DYNAMIC BEHAVIOUR OF THE CHEST AND OF THE ABDOMEN IN ANAESTHETIZED PIGLETS DURING RAPID INSUFFLATION

M. ARBORELIUS, JR, M.D., PH.D. and S. LINDAHL, M.D., PH.D.

Department of Clinical, Physiology, University of Lund, Malmö General Hospital S-21401 Malmö, Sweden
Department of Anaesthesia, University of Lund, University of Hospital S-221 85 Lund, Sweden

Three piglets were ventilated with a TVM-ventilator, which releases predetermined volumes of compressed gas into the airways.
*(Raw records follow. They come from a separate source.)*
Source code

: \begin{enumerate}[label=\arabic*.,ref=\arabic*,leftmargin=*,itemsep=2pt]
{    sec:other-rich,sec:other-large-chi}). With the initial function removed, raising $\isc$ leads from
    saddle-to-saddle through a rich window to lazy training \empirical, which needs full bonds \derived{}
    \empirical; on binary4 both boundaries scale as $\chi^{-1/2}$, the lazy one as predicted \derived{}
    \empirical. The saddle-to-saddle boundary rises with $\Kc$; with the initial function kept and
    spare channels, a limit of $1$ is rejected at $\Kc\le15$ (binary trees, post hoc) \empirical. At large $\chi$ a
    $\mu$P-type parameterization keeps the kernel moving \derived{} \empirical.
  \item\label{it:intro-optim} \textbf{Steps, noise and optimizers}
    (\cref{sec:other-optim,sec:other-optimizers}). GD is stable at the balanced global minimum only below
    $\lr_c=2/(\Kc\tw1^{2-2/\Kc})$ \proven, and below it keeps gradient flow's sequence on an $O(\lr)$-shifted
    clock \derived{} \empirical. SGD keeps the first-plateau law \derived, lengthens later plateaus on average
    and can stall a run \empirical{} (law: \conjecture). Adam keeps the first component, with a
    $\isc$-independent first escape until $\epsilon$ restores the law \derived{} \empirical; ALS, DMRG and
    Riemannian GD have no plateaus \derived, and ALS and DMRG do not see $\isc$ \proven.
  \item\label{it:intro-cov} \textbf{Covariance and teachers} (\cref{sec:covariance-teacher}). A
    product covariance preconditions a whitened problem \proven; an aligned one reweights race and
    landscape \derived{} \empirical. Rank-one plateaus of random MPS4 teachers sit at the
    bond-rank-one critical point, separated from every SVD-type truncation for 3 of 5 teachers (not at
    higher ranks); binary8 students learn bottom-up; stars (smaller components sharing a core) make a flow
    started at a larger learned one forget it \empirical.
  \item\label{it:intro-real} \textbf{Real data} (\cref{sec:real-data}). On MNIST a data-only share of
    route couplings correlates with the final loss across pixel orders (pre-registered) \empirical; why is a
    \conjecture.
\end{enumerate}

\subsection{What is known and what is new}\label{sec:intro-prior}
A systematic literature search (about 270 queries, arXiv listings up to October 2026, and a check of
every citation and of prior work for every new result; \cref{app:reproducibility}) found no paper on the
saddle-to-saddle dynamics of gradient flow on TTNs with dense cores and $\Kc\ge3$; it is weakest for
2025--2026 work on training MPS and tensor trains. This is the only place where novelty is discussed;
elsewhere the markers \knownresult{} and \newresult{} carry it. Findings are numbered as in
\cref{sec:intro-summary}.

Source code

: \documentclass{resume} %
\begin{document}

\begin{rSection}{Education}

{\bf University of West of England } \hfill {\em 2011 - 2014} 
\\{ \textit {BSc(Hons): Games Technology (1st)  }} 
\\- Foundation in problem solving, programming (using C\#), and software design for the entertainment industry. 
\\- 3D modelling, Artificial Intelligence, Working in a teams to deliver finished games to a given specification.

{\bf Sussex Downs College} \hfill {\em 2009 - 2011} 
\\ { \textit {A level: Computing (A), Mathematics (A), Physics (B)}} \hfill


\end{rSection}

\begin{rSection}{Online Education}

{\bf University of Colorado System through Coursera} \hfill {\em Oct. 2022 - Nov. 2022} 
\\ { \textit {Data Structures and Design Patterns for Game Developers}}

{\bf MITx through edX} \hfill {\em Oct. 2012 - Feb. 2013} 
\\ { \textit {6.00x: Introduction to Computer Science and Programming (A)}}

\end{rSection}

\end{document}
The inspiratory flow depends on the pressure and volume of the compressed gas and compliance, resistance and inertia of the lungs, thorax and abdomen of the subject. The time for half filling of the chest was less than that of the abdomen and the difference increased with high driving pressure (with high acceleration). The difference was thus most probably a result of grater inertia of the abdomen. Inertia also seemed to influence the emptying of the lungs. This was so slow that increase of FRC—air trapping—was seen at a ventilatory frequency of 30 b.p.m. The practical consequences of these findings are that the abdomen (diaphragm) will take less and less part in ventilation and that a phase lag between chest and abdominal breathing should become larger with increasing ventilatory frequency. FRC will increase in regions with expiratory obstruction and lung rupture may follow.